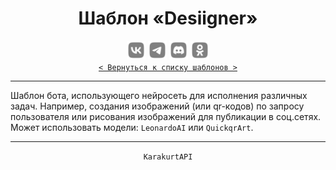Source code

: <div align="center">
    <h1> Шаблон «Desiigner» </h1>
    <img src="../MediaImg/MediaVK-.svg" height="30"/>
    <img src="../MediaImg/MediaTG-.svg" height="30"/>
    <img src="../MediaImg/MediaDC-.svg" height="30"/>
    <img src="../MediaImg/MediaOK-.svg" height="30"/>
    <br>
    <code><a href="../ReadMe.md">< Вернуться к списку шаблонов ></a></code>
    <hr>
</div>

<div align="left">
    Шаблон бота, использующего нейросеть для исполнения различных задач. Например, создания изображений
    (или qr-кодов) по запросу пользователя или рисования изображений для публикации в соц.сетях. Может
    использовать модели: <code>LeonardoAI</code> или <code>QuickqrArt</code>.
    <br>
    <hr>
</div>

<div align="center">
    <code>KarakurtAPI</code>
</div>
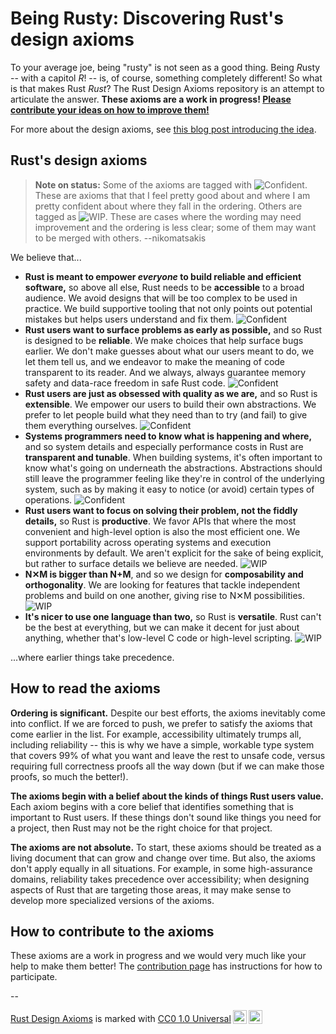 # Being Rusty: Discovering Rust's design axioms

To your average joe, being "rusty" is not seen as a good thing.
Being *R*usty -- with a capitol *R*! -- is, of course, something completely different!
So what is that makes Rust *Rust*?
The Rust Design Axioms repository is an attempt to articulate the answer.
**These axioms are a work in progress! [Please contribute your ideas on how to improve them!](./contributing.md)**

For more about the design axioms, see [this blog post introducing the idea]().

## Rust's design axioms

> **Note on status:** Some of the axioms are tagged with ![Confident][]. These are axioms that that I feel pretty good about and where I am pretty confident about where they fall in the ordering. Others are tagged as ![WIP][]. These are cases where the wording may need improvement and the ordering is less clear; some of them may want to be merged with others. --nikomatsakis

[Confident]: https://img.shields.io/badge/Status-Confident-darkgreen
[WIP]: https://img.shields.io/badge/Status-WIP-yellow

We believe that...

* **Rust is meant to empower *everyone* to build reliable and efficient software,** so above all else, Rust needs to be **accessible** to a broad audience. We avoid designs that will be too complex to be used in practice. We build supportive tooling that not only points out potential mistakes but helps users understand and fix them. ![Confident][] 
* **Rust users want to surface problems as early as possible,** and so Rust is designed to be **reliable**. We make choices that help surface bugs earlier. We don't make guesses about what our users meant to do, we let them tell us, and we endeavor to make the meaning of code transparent to its reader. And we always, always guarantee memory safety and data-race freedom in safe Rust code. ![Confident][] 
* **Rust users are just as obsessed with quality as we are,** and so Rust is **extensible**. We empower our users to build their own abstractions. We prefer to let people build what they need than to try (and fail) to give them everything ourselves. ![Confident][] 
* **Systems programmers need to know what is happening and where,** and so system details and especially performance costs in Rust are **transparent and tunable**. When building systems, it's often important to know what's going on underneath the abstractions. Abstractions should still leave the programmer feeling like they're in control of the underlying system, such as by making it easy to notice (or avoid) certain types of operations. ![Confident][] 
* **Rust users want to focus on solving their problem, not the fiddly details,** so Rust is **productive**. We favor APIs that where the most convenient and high-level option is also the most efficient one. We support portability across operating systems and execution environments by default. We aren't explicit for the sake of being explicit, but rather to surface details we believe are needed. ![WIP][]
* **N✕M is bigger than N+M**, and so we design for **composability and orthogonality**. We are looking for features that tackle independent problems and build on one another, giving rise to N✕M possibilities. ![WIP][]
* **It's nicer to use one language than two,** so Rust is **versatile**. Rust can't be the best at everything, but we can make it decent for just about anything, whether that's low-level C code or high-level scripting. ![WIP][]

...where earlier things take precedence.

## How to read the axioms

**Ordering is significant.** Despite our best efforts, the axioms inevitably come into conflict. If we are forced to push, we prefer to satisfy the axioms that come earlier in the list. For example, accessibility ultimately trumps all, including reliability -- this is why we have a simple, workable type system that covers 99% of what you want and leave the rest to unsafe code, versus requiring full correctness proofs all the way down (but if we can make those proofs, so much the better!).

**The axioms begin with a belief about the kinds of things Rust users value.** Each axiom begins with a core belief that identifies something that is important to Rust users. If these things don't sound like things you need for a project, then Rust may not be the right choice for that project.

**The axioms are not absolute.** To start, these axioms should be treated as a living document that can grow and change over time. But also, the axioms don't apply equally in all situations. For example, in some high-assurance domains, reliability takes precedence over accessibility; when designing aspects of Rust that are targeting those areas, it may make sense to develop more specialized versions of the axioms.

## How to contribute to the axioms

These axioms are a work in progress and we would very much like your help to make them better!
The [contribution page](./contributing.md) has instructions for how to participate.

--

 <p xmlns:cc="http://creativecommons.org/ns#" xmlns:dct="http://purl.org/dc/terms/"><a property="dct:title" rel="cc:attributionURL" href="https://github.com/nikomatsakis/rust-design-axioms">Rust Design Axioms</a> is marked with <a href="http://creativecommons.org/publicdomain/zero/1.0?ref=chooser-v1" target="_blank" rel="license noopener noreferrer" style="display:inline-block;">CC0 1.0 Universal<img style="height:22px!important;margin-left:3px;vertical-align:text-bottom;" src="https://mirrors.creativecommons.org/presskit/icons/cc.svg?ref=chooser-v1"><img style="height:22px!important;margin-left:3px;vertical-align:text-bottom;" src="https://mirrors.creativecommons.org/presskit/icons/zero.svg?ref=chooser-v1"></a></p> 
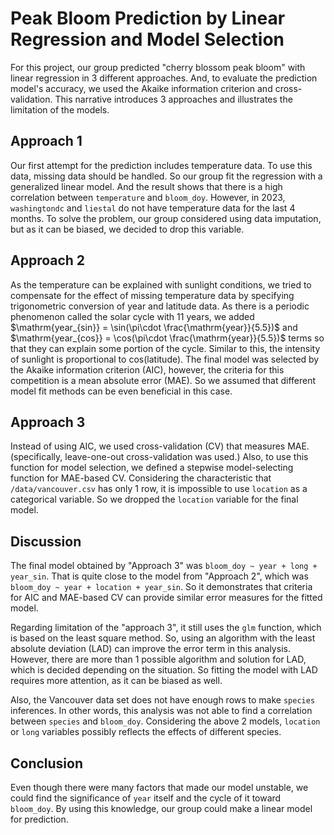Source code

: # Peak Bloom Prediction by Linear Regression and Model Selection

For this project, our group predicted "cherry blossom peak bloom" with linear regression in 3 different approaches. And, to evaluate the prediction model's accuracy, we used the Akaike information criterion and cross-validation. This narrative introduces 3 approaches and illustrates the limitation of the models.


## Approach 1
Our first attempt for the prediction includes temperature data. To use this data, missing data should be handled. So our group fit the regression with a generalized linear model. And the result shows that there is a high correlation between `temperature` and `bloom_doy`. However, in 2023, `washingtondc` and `liestal` do not have temperature data for the last 4 months. To solve the problem, our group considered using data imputation, but as it can be biased, we decided to drop this variable.

## Approach 2
As the temperature can be explained with sunlight conditions, we tried to compensate for the effect of missing temperature data by specifying trigonometric conversion of year and latitude data. As there is a periodic phenomenon called the solar cycle with 11 years, we added $\mathrm{year_{sin}} = \sin(\pi\cdot \frac{\mathrm{year}}{5.5})$ and $\mathrm{year_{cos}} = \cos(\pi\cdot \frac{\mathrm{year}}{5.5})$ terms so that they can explain some portion of the cycle. Similar to this, the intensity of sunlight is proportional to $\mathrm{cos(latitude)}$. The final model was selected by the Akaike information criterion (AIC), however, the criteria for this competition is a mean absolute error (MAE). So we assumed that different model fit methods can be even beneficial in this case.

## Approach 3
Instead of using AIC, we used cross-validation (CV) that measures MAE. (specifically, leave-one-out cross-validation was used.) Also, to use this function for model selection, we defined a stepwise model-selecting function for MAE-based CV. Considering the characteristic that `/data/vancouver.csv` has only 1 row, it is impossible to use `location` as a categorical variable. So we dropped the `location` variable for the final model.

## Discussion
The final model obtained by "Approach 3" was `bloom_doy ~ year + long + year_sin`. That is quite close to the model from "Approach 2", which was `bloom_doy ~ year + location + year_sin`. So it demonstrates that criteria for AIC and MAE-based CV can provide similar error measures for the fitted model.

Regarding limitation of the "approach 3", it still uses the `glm` function, which is based on the least square method. So, using an algorithm with the least absolute deviation (LAD) can improve the error term in this analysis. However, there are more than 1 possible algorithm and solution for LAD, which is decided depending on the situation. So fitting the model with LAD requires more attention, as it can be biased as well. 

Also, the Vancouver data set does not have enough rows to make `species` inferences. In other words, this analysis was not able to find a correlation between `species` and `bloom_doy`. Considering the above 2 models, `location` or `long` variables possibly reflects the effects of different species.

## Conclusion
Even though there were many factors that made our model unstable, we could find the significance of `year` itself and the cycle of it toward `bloom_doy`. By using this knowledge, our group could make a linear model for prediction.

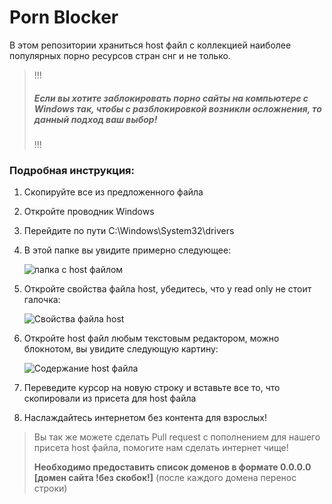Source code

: # Porn Blocker
В этом репозитории храниться host файл с коллекцией наиболее популярных порно ресурсов стран снг и не только.

> !!!
> ##### Если вы хотите заблокировать порно сайты на компьютере с Windows так, чтобы с разблокировкой возникли осложнения, то данный подход ваш выбор!
> !!!

### Подробная инструкция:
1. Скопируйте все из предложенного файла
1. Откройте проводник Windows
1. Перейдите по пути C:\Windows\System32\drivers
1. В этой папке вы увидите примерно следующее:

    ![папка с host файлом](https://i.imgur.com/XHzL8q9.png)

1. Откройте свойства файла host, убедитесь, что у read only не стоит галочка:

    ![Свойства файла host](https://i.imgur.com/w3weJje.png)
1. Откройте host файл любым текстовым редактором, можно блокнотом, вы увидите следующую картину:

    ![Содержание host файла](https://i.imgur.com/WfRiuv8.png)
1. Переведите курсор на новую строку и вставьте все то, что скопировали из присета для host файла
1. Наслаждайтесь интернетом без контента для взрослых!

> Вы так же можете сделать Pull request с пополнением для нашего присета host файла, помогите нам сделать интернет чище!
>
> **Необходимо предоставить список доменов в формате 0.0.0.0 [домен сайта !без скобок!]** (после каждого домена перенос строки)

------------------------------------------------------------

• HOW TO COMPLETE THIS TASK:
Which lines above contain "увидите"? Show each of them.

• FINAL ANSWER:
1. В этой папке вы увидите примерно следующее:
1. Откройте host файл любым текстовым редактором, можно блокнотом, вы увидите следующую картину:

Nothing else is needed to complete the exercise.